The midfielder has been away from the Seattle Sounders for most of the summer representing his native Sweden at the 2018 World Cup in Russia, where he helped spearhead his country’s run to the quarterfinals. After Sweden were knocked out with a 2-0 defeat to England, Svensson took a couple days to recalibrate before flying back stateside and meeting the Sounders in Atlanta for their 1-1 draw against Atlanta United on Sunday, where he made his first MLS appearance since May 13 as a second-half substitute.
On Tuesday, Svensson was finally back on the training ground with the Sounders at Starfire Sports Complex, where he spoke with reporters since the first time since he departed for Russia.

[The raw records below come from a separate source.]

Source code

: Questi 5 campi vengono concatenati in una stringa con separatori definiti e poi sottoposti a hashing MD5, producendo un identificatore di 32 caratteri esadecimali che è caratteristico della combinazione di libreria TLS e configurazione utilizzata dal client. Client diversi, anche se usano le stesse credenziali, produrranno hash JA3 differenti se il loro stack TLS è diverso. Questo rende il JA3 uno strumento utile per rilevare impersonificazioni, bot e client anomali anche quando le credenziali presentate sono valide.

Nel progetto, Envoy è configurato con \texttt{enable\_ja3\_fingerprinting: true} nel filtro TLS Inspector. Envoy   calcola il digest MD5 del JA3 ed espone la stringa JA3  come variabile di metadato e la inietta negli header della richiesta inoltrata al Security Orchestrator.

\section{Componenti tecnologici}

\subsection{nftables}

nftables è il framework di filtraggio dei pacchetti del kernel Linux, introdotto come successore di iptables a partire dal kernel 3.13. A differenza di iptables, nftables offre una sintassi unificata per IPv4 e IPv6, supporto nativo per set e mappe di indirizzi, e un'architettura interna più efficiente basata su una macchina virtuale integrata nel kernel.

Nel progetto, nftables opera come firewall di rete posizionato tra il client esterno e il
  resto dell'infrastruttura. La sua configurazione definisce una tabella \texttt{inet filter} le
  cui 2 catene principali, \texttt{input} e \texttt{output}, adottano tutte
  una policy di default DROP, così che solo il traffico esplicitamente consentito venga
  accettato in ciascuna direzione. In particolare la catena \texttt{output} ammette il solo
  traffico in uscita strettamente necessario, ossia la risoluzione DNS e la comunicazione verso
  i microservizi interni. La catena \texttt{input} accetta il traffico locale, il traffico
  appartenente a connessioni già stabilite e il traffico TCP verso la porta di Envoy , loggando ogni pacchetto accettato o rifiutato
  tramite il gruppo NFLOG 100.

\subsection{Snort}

“I was empty on emotions a couple of days after [the World Cup],” Svensson said. “But I had to fly back to Atlanta so I had to find motivation again, find focus and energy. I had to. It’s my job, I have to be a professional, I have to make sure I’m 100 percent again. And I think I did that.”
Svensson and the Swedes weren’t the trendiest of picks to make a substantial run in this summer’s tournament.
They had already surpassed many expectations just by qualifying, which they did by knocking off mighty Italy in a two-leg playoff. But they managed to ride their blueprint of lockdown defense and an opportunistic offense through the group stage all the way to the World Cup quarters – a run that included a 3-0 victory over Mexico and a dramatic 1-0 triumph over Switzerland.
They also went toe-to-toe with powerhouse Germany before Toni Kroos scored one of the highlight-reel goals of the tournament off a late free kick to give the Germans a 2-1 victory. Svensson has admitted in the past that he thought his time with the national team was probably over when he signed with Seattle before last season, but by the time it was said and done, he ended up as the longest-lasting MLS player in the entire tournament.
“This summer has been great for Sweden,” he said. “Everyone is just loving soccer again. It’s been a while since we qualified for the World Cup, so doing that and going forward in the group and doing well, everyone is just talking about soccer again and loving soccer so it’s just great to be a part of that.
“It’s a bit weird to say, but for some reason it’s just soccer,” he added. “When you enter the pitch, it’s just a game like any other. It’s more before or after the game where you realize how big it is. But when you’re on the pitch fighting for your teammates and your country, it’s just the same game as the last one.”
Now, the challenge will be re-acclimating to league play coming off what is always a physically and emotionally draining tournament.
“You just have to try to adapt again to the Sounders and to MLS,” Svensson said. “You have to try to get the momentum and the flow and, hopefully, win a couple of games now. It’s hard to compare the World Cup and the league. It’s two different things. But you have to try to be a professional and do your best in the league now.”
As for any advice he had for his younger teammates upon returning for the world’s biggest stage, the dry-humored Svensson responded in his customary fashion.
“If an old man like me can make the World Cup, anyone can,” he said. “Keep working hard and hopefully I can help them to realize that everything’s possible. You don’t have to be the best soccer player in the world but you can still do great things."